*** Opening Input material ***

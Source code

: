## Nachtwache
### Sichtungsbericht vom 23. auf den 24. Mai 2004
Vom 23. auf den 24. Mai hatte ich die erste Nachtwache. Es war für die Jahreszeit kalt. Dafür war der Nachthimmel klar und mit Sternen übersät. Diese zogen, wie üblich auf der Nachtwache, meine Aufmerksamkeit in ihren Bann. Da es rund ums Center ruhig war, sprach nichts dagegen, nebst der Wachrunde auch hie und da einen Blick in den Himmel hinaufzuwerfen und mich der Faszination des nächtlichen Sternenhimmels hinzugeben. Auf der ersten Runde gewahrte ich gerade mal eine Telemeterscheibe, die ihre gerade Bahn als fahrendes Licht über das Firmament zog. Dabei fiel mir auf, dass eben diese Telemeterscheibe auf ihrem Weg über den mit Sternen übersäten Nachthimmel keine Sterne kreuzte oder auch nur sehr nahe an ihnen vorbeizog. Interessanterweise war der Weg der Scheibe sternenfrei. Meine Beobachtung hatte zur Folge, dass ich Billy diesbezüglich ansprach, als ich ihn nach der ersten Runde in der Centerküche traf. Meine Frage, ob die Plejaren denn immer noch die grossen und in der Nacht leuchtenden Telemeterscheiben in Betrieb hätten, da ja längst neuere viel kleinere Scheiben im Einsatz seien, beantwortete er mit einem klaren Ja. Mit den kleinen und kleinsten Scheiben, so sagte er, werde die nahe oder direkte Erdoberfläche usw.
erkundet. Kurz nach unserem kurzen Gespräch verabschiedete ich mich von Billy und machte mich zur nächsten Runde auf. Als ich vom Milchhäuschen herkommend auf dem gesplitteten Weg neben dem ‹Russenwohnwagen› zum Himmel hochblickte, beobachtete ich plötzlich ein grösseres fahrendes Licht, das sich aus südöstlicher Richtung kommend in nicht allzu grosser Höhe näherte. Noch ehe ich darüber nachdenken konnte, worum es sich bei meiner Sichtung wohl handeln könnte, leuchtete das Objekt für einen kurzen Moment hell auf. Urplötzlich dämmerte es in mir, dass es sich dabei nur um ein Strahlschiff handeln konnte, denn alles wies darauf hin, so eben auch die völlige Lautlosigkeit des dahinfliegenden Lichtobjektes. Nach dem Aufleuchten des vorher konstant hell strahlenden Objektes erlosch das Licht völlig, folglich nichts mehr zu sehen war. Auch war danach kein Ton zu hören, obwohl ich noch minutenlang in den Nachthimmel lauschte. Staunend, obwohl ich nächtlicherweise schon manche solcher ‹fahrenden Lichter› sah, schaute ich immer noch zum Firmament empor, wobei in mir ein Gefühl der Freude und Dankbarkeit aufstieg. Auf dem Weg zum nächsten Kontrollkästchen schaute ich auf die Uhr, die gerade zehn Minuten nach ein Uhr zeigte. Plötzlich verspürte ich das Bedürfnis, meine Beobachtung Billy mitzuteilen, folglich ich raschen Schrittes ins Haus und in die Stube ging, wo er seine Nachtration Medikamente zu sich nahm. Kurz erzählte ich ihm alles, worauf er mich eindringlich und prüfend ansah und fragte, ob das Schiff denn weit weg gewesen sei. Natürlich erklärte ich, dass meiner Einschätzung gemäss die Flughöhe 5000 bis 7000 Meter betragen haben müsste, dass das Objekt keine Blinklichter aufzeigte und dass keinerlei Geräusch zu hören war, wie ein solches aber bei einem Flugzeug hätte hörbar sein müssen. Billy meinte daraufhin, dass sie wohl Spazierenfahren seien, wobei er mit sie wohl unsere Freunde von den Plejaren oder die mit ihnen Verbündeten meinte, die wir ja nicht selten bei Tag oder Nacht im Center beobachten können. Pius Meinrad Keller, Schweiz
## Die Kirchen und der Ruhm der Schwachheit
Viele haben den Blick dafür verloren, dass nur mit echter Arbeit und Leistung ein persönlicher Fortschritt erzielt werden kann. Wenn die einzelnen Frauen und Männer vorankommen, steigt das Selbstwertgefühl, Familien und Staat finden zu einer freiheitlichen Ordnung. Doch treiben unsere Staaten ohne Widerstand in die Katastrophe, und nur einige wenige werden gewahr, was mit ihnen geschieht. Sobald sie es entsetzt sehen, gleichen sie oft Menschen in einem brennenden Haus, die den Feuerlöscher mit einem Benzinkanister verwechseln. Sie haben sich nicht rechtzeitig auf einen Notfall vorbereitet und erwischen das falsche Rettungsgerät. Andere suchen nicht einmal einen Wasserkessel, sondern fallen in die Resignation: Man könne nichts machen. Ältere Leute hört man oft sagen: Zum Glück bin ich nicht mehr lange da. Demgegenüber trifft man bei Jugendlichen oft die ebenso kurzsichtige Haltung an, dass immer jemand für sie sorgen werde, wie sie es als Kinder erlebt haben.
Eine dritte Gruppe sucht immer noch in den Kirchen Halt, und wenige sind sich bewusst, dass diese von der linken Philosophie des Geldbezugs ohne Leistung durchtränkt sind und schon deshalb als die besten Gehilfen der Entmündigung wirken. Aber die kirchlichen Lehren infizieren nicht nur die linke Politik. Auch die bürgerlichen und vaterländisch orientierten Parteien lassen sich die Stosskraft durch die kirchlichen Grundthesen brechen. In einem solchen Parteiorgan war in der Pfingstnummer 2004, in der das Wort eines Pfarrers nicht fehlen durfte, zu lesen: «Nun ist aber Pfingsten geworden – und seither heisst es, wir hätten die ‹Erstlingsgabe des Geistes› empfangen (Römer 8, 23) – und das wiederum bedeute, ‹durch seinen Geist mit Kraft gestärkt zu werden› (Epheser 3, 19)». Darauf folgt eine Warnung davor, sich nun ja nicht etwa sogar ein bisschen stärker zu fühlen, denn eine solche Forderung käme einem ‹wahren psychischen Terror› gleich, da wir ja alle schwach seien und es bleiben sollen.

*** Closing Input material ***

▸ **What the exercise asks**
All that should be written out is the stretch of lines above between the one holding "## Die Kirchen und der Ruhm der Schwachheit" and the one holding "Viele haben den", inclusive, exactly as given.

▸ **Answer**
## Die Kirchen und der Ruhm der Schwachheit
Viele haben den Blick dafür verloren, dass nur mit echter Arbeit und Leistung ein persönlicher Fortschritt erzielt werden kann. Wenn die einzelnen Frauen und Männer vorankommen, steigt das Selbstwertgefühl, Familien und Staat finden zu einer freiheitlichen Ordnung. Doch treiben unsere Staaten ohne Widerstand in die Katastrophe, und nur einige wenige werden gewahr, was mit ihnen geschieht. Sobald sie es entsetzt sehen, gleichen sie oft Menschen in einem brennenden Haus, die den Feuerlöscher mit einem Benzinkanister verwechseln. Sie haben sich nicht rechtzeitig auf einen Notfall vorbereitet und erwischen das falsche Rettungsgerät. Andere suchen nicht einmal einen Wasserkessel, sondern fallen in die Resignation: Man könne nichts machen. Ältere Leute hört man oft sagen: Zum Glück bin ich nicht mehr lange da. Demgegenüber trifft man bei Jugendlichen oft die ebenso kurzsichtige Haltung an, dass immer jemand für sie sorgen werde, wie sie es als Kinder erlebt haben.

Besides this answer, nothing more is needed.